Depuis toujours, certaines conditions de travail engendrent plusieurs formes de violences. Il y a quelques années, il a été constaté que les conditions de travail se sont détériorées. En effet, les formes d’organisation du travail, et les changements qu’elles procréent, engendrent une détérioration de la santé psychique des employés. Les raisons de trouble, ainsi que la souffrance mentale s’accroissent vu que ces conditions deviennent de plus en plus dures moralement. Malgré l’existence de la loi et le droit social, les salariés vivent ainsi dans un monde incertain, car leurs droits peuvent être ridiculisés en toute liberté. Mondialement, la valorisation et les rapports entre les individus se détraquent.
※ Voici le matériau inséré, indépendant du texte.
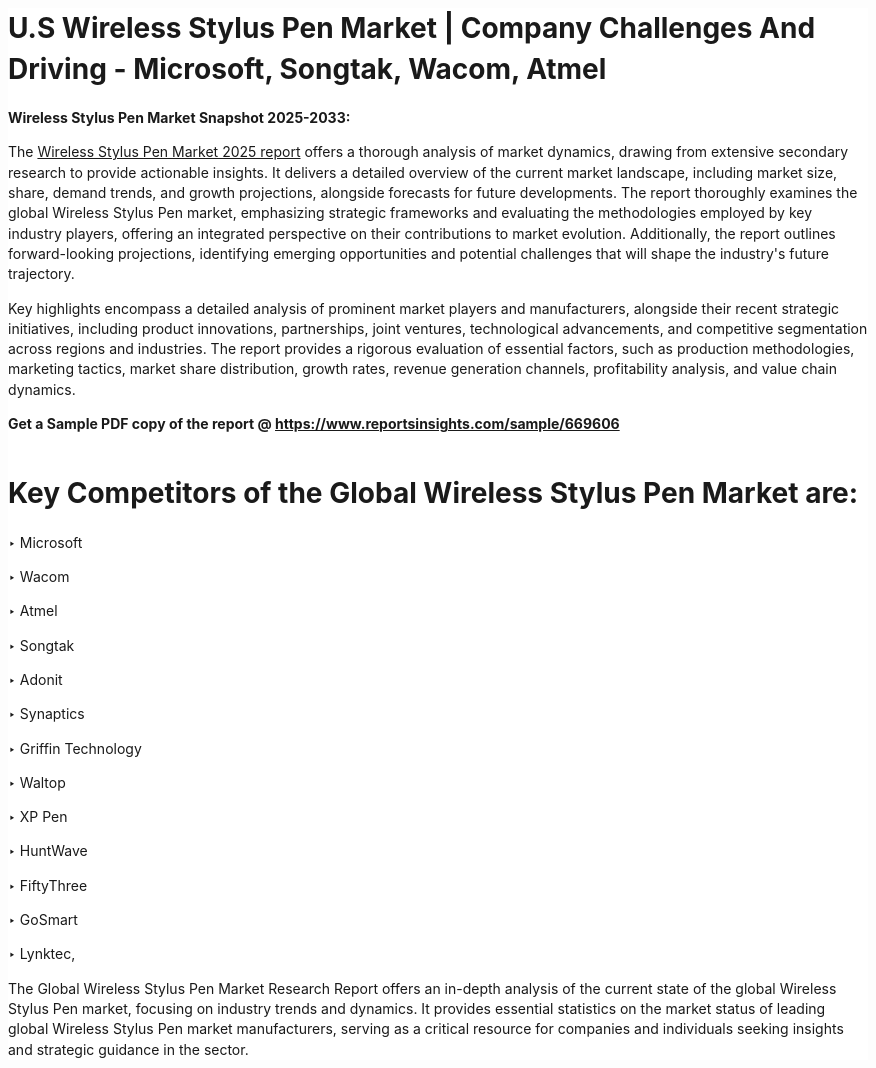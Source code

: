 # U.S Wireless Stylus Pen Market | Company Challenges And Driving - Microsoft, Songtak, Wacom, Atmel

<strong>Wireless Stylus Pen Market Snapshot 2025-2033:</strong>

 The <a href=https://www.reportsinsights.com/sample/669606>Wireless Stylus Pen Market 2025 report</a> offers a thorough analysis of market dynamics, drawing from extensive secondary research to provide actionable insights. It delivers a detailed overview of the current market landscape, including market size, share, demand trends, and growth projections, alongside forecasts for future developments. The report thoroughly examines the global Wireless Stylus Pen market, emphasizing strategic frameworks and evaluating the methodologies employed by key industry players, offering an integrated perspective on their contributions to market evolution. Additionally, the report outlines forward-looking projections, identifying emerging opportunities and potential challenges that will shape the industry's future trajectory.

Key highlights encompass a detailed analysis of prominent market players and manufacturers, alongside their recent strategic initiatives, including product innovations, partnerships, joint ventures, technological advancements, and competitive segmentation across regions and industries. The report provides a rigorous evaluation of essential factors, such as production methodologies, marketing tactics, market share distribution, growth rates, revenue generation channels, profitability analysis, and value chain dynamics.

<strong>Get a Sample PDF copy of the report @ <a href=https://www.reportsinsights.com/sample/669606>https://www.reportsinsights.com/sample/669606</a></strong>

# <strong>Key Competitors of the Global Wireless Stylus Pen Market are:</strong>

‣ Microsoft

‣ Wacom

‣ Atmel

‣ Songtak

‣ Adonit

‣ Synaptics

‣ Griffin Technology

‣ Waltop

‣ XP Pen

‣ HuntWave

‣ FiftyThree

‣ GoSmart

‣ Lynktec,

The Global Wireless Stylus Pen Market Research Report offers an in-depth analysis of the current state of the global Wireless Stylus Pen market, focusing on industry trends and dynamics. It provides essential statistics on the market status of leading global Wireless Stylus Pen market manufacturers, serving as a critical resource for companies and individuals seeking insights and strategic guidance in the sector.

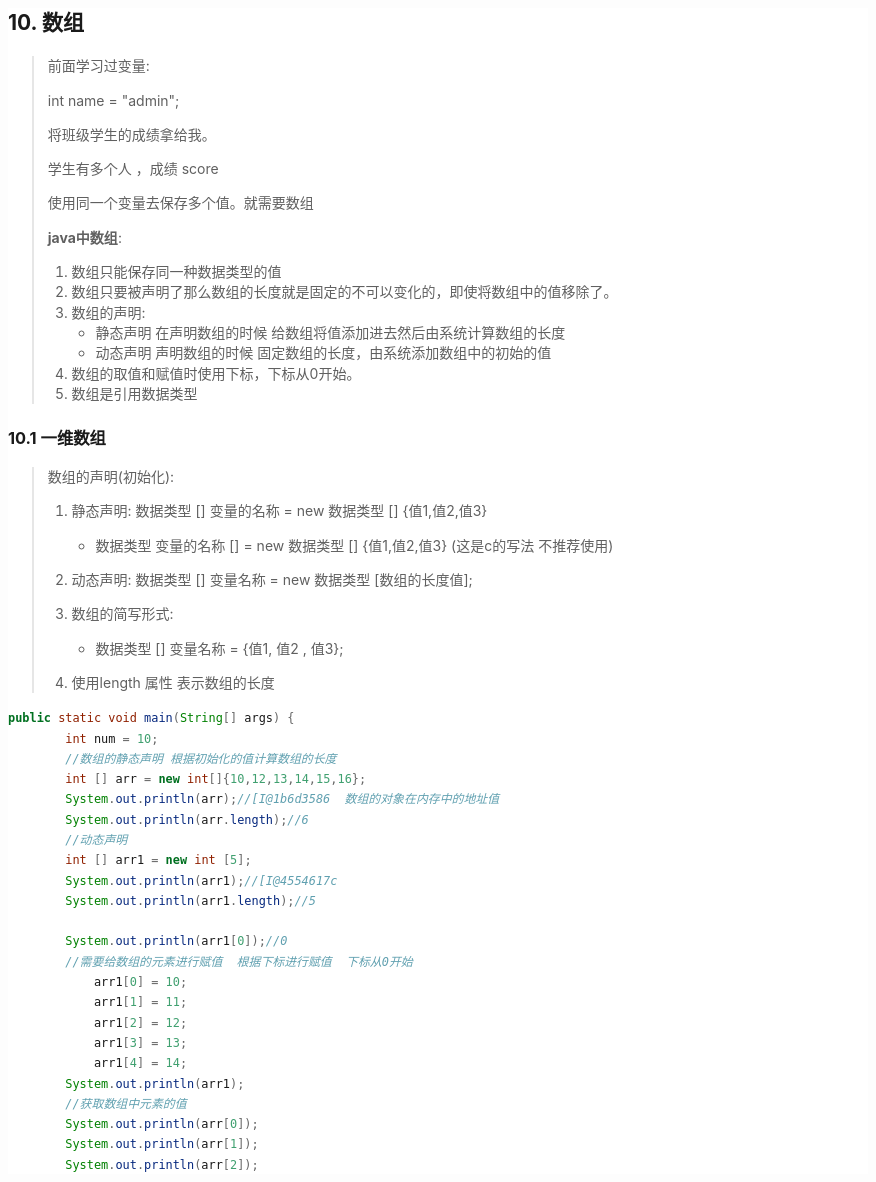 ## 10. 数组

> 前面学习过变量:
>
> int name = "admin";
>
> 将班级学生的成绩拿给我。
>
> 学生有多个人  ，成绩  score  
>
> 使用同一个变量去保存多个值。就需要数组
>
> **java中数组**:
>
> 1. 数组只能保存同一种数据类型的值
> 2. 数组只要被声明了那么数组的长度就是固定的不可以变化的，即使将数组中的值移除了。
> 3. 数组的声明:
>    + 静态声明  在声明数组的时候 给数组将值添加进去然后由系统计算数组的长度
>    + 动态声明  声明数组的时候  固定数组的长度，由系统添加数组中的初始的值
> 4. 数组的取值和赋值时使用下标，下标从0开始。
> 5. 数组是引用数据类型

### 10.1 一维数组

> 数组的声明(初始化):
>
> 1. 静态声明:       数据类型 [] 变量的名称  = new 数据类型 [] {值1,值2,值3}
>
>    +  数据类型   变量的名称  []    = new 数据类型 [] {值1,值2,值3}  (这是c的写法  不推荐使用)
>
> 2. 动态声明:  数据类型  [] 变量名称  = new  数据类型 [数组的长度值];
>
> 3. 数组的简写形式:
>
>    + 数据类型  []  变量名称 = {值1,  值2 , 值3};
>
> 4. 使用length 属性 表示数组的长度
>
>    

```java
public static void main(String[] args) {
        int num = 10;
        //数组的静态声明 根据初始化的值计算数组的长度
        int [] arr = new int[]{10,12,13,14,15,16};
        System.out.println(arr);//[I@1b6d3586  数组的对象在内存中的地址值
        System.out.println(arr.length);//6
        //动态声明
        int [] arr1 = new int [5];
        System.out.println(arr1);//[I@4554617c
        System.out.println(arr1.length);//5

        System.out.println(arr1[0]);//0
        //需要给数组的元素进行赋值  根据下标进行赋值  下标从0开始
            arr1[0] = 10;
            arr1[1] = 11;
            arr1[2] = 12;
            arr1[3] = 13;
            arr1[4] = 14;
        System.out.println(arr1);
        //获取数组中元素的值
        System.out.println(arr[0]);
        System.out.println(arr[1]);
        System.out.println(arr[2]);
```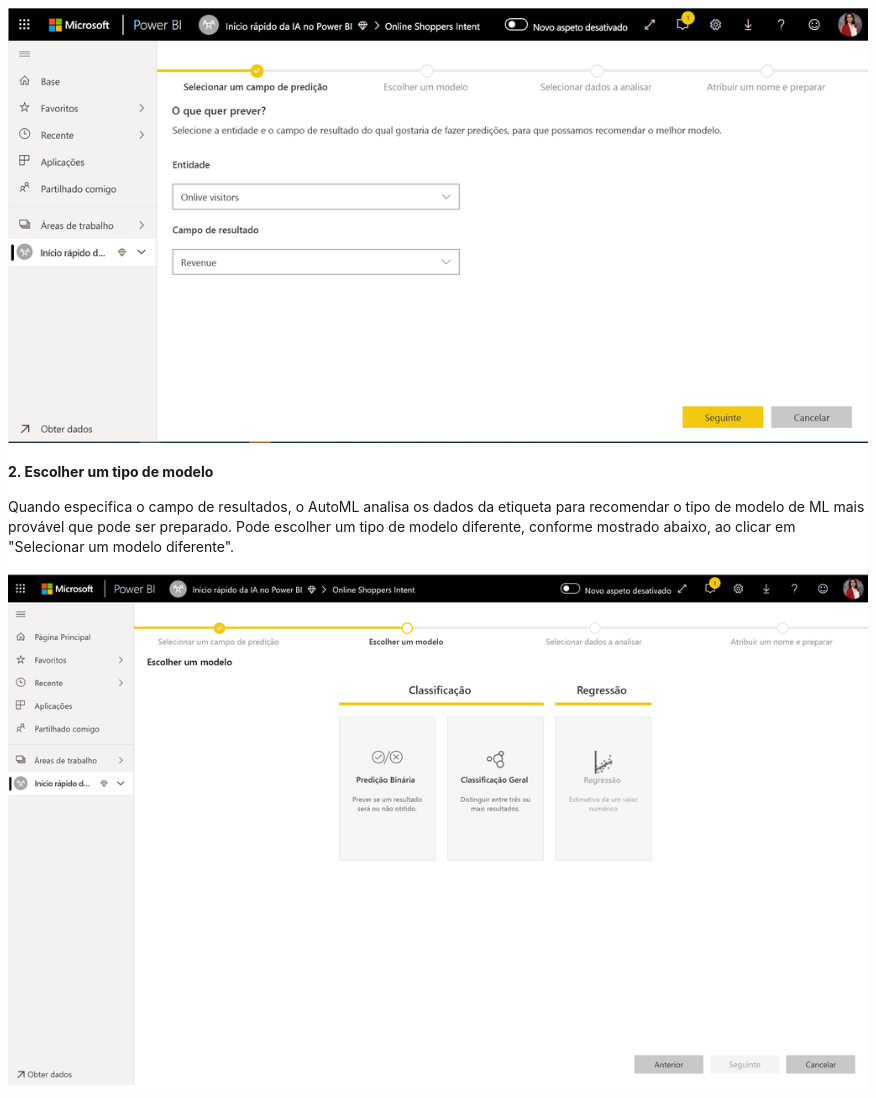 ![Selecionar dados dos resultados históricos](media/service-machine-learning-automated/automated-machine-learning-power-bi-03.png)

**2. Escolher um tipo de modelo**

Quando especifica o campo de resultados, o AutoML analisa os dados da etiqueta para recomendar o tipo de modelo de ML mais provável que pode ser preparado. Pode escolher um tipo de modelo diferente, conforme mostrado abaixo, ao clicar em "Selecionar um modelo diferente".

![Selecionar um modelo](media/service-machine-learning-automated/automated-machine-learning-power-bi-04.png)
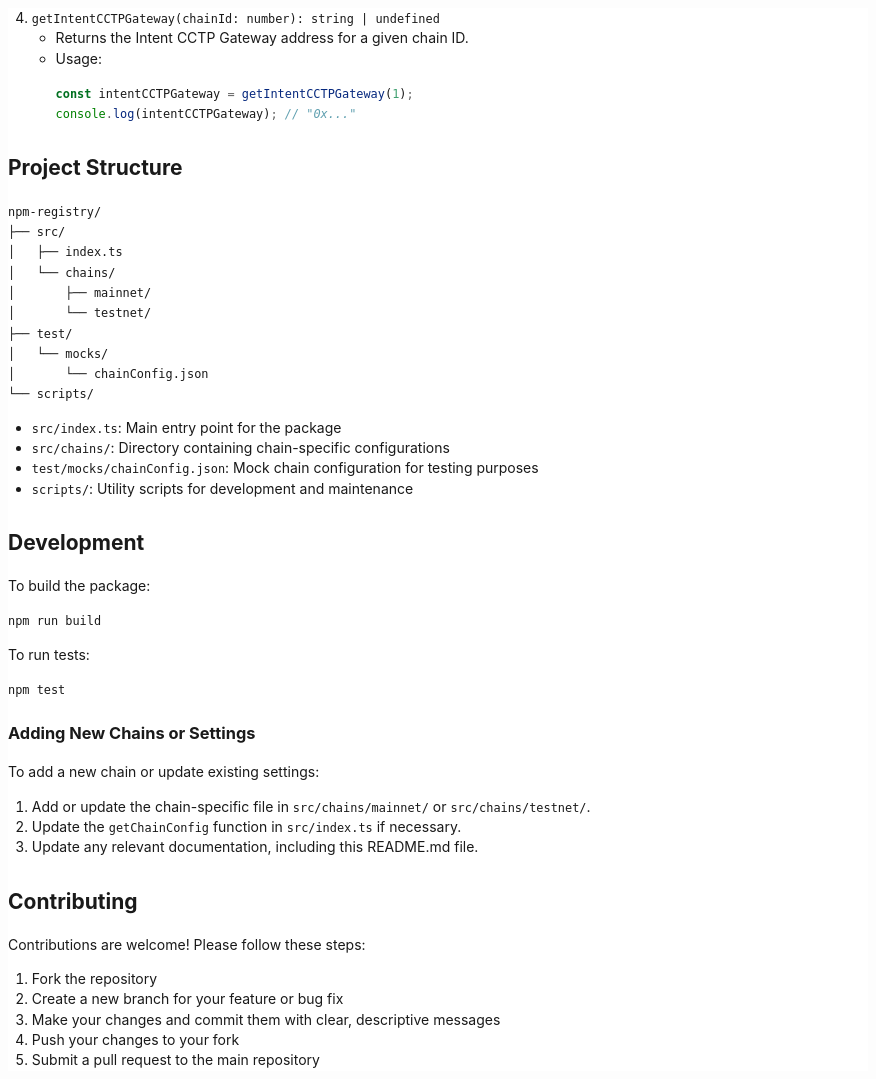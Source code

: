 4. `getIntentCCTPGateway(chainId: number): string | undefined`
   - Returns the Intent CCTP Gateway address for a given chain ID.
   - Usage:
     ```typescript
     const intentCCTPGateway = getIntentCCTPGateway(1);
     console.log(intentCCTPGateway); // "0x..."
     ```

## Project Structure

```
npm-registry/
├── src/
│   ├── index.ts
│   └── chains/
│       ├── mainnet/
│       └── testnet/
├── test/
│   └── mocks/
│       └── chainConfig.json
└── scripts/
```

- `src/index.ts`: Main entry point for the package
- `src/chains/`: Directory containing chain-specific configurations
- `test/mocks/chainConfig.json`: Mock chain configuration for testing purposes
- `scripts/`: Utility scripts for development and maintenance

## Development

To build the package:

```bash
npm run build
```

To run tests:

```bash
npm test
```

### Adding New Chains or Settings

To add a new chain or update existing settings:

1. Add or update the chain-specific file in `src/chains/mainnet/` or `src/chains/testnet/`.
2. Update the `getChainConfig` function in `src/index.ts` if necessary.
3. Update any relevant documentation, including this README.md file.

## Contributing

Contributions are welcome! Please follow these steps:

1. Fork the repository
2. Create a new branch for your feature or bug fix
3. Make your changes and commit them with clear, descriptive messages
4. Push your changes to your fork
5. Submit a pull request to the main repository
Le discernement de ces souffrances au travail semble plus compliqué qu’une simple primitive relation annonciatrice entre une éventuelle condition de travail déstabilisatrice et ses conséquences sur les salariés. Il existe plusieurs variables à prendre en compte dans cette relation comme la condition familiale du salarié, ses entraves sociales, son caractère, ainsi que les transformations de mentalité envers la société. Ainsi, il est nécessaire de bien connaître les conséquences liées à cette souffrance au travail afin de trouver une meilleure solution.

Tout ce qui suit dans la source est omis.